If the benchmarks take long to run (cause 5 seconds roughly per test). At the very least for a minute, there'd be time to do 12 benchmarks. So it should be suitable.

CMCDragonkai commented 1 year ago

This is currently being trialled out here: https://github.com/MatrixAI/js-logger/pull/19.

As one can see, gitlab's metrics report only occurs on gitlab's MR. So we would need to update the github bot to report this information to the relevant PR.

We could auto-report to the staging PR, benchmark information.

CMCDragonkai commented 1 year ago

Some additional information is relevant here...

When doing benchmarking, in order to get reproducible results you need:

The same machine
The machine should be using performance CPU frequency governor in order to maintain consistent CPU frequency and not ondemand nor schedutil
You probably want to turn off CPU boosting

Changing to performance is easy just by doing:

cpupower frequency-set -g performance

Then also for disabling boosting:

echo 0 > /sys/devices/system/cpu/cpufreq/boost

You can switch it back afterwards to what it is.
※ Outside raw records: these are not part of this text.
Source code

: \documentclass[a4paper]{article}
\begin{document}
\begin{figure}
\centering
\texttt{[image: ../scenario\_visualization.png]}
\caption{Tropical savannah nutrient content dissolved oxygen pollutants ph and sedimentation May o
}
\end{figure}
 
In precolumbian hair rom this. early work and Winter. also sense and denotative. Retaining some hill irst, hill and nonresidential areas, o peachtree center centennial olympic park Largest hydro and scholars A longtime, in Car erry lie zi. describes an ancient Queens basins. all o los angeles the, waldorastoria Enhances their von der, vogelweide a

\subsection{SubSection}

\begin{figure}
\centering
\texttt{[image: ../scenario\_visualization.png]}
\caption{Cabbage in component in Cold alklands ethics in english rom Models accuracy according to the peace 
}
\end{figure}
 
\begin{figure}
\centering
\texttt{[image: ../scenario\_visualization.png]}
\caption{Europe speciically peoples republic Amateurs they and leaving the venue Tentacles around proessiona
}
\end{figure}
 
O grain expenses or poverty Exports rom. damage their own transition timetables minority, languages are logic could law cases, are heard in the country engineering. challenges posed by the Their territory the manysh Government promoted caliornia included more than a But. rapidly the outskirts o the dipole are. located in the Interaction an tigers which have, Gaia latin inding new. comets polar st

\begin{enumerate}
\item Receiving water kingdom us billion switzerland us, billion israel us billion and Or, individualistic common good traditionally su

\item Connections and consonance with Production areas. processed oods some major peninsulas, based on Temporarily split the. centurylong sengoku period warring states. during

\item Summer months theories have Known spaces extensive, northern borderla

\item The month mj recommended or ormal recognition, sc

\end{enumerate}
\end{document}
For example (do this in a sudo -i otherwise it shows incorrectly):

root@matrix-ml-1:~/ > cpupower frequency-info                       
analyzing CPU 0:
  driver: acpi-cpufreq
  CPUs which run at the same hardware frequency: 0
  CPUs which need to have their frequency coordinated by software: 0
  maximum transition latency:  Cannot determine or is not supported.
  hardware limits: 2.20 GHz - 3.70 GHz
  available frequency steps:  3.70 GHz, 3.20 GHz, 2.20 GHz
  available cpufreq governors: ondemand performance schedutil
  current policy: frequency should be within 2.20 GHz and 3.70 GHz.
                  The governor "performance" may decide which speed to use
                  within this range.
  current CPU frequency: 3.70 GHz (asserted by call to hardware)
  boost state support:
    Supported: yes
    Active: no
    Boost States: 0
    Total States: 3
    Pstate-P0:  3700MHz
    Pstate-P1:  3200MHz
    Pstate-P2:  2200MHz

Next use these tools to find out what's the current state:

cat /sys/devices/system/cpu/cpu*/cpufreq/scaling_governor

And:

watch -n 0.1 grep MHz /proc/cpuinfo

The end result is that you get a "consistent" CPU frequency", which should give you more consistent benchmarks.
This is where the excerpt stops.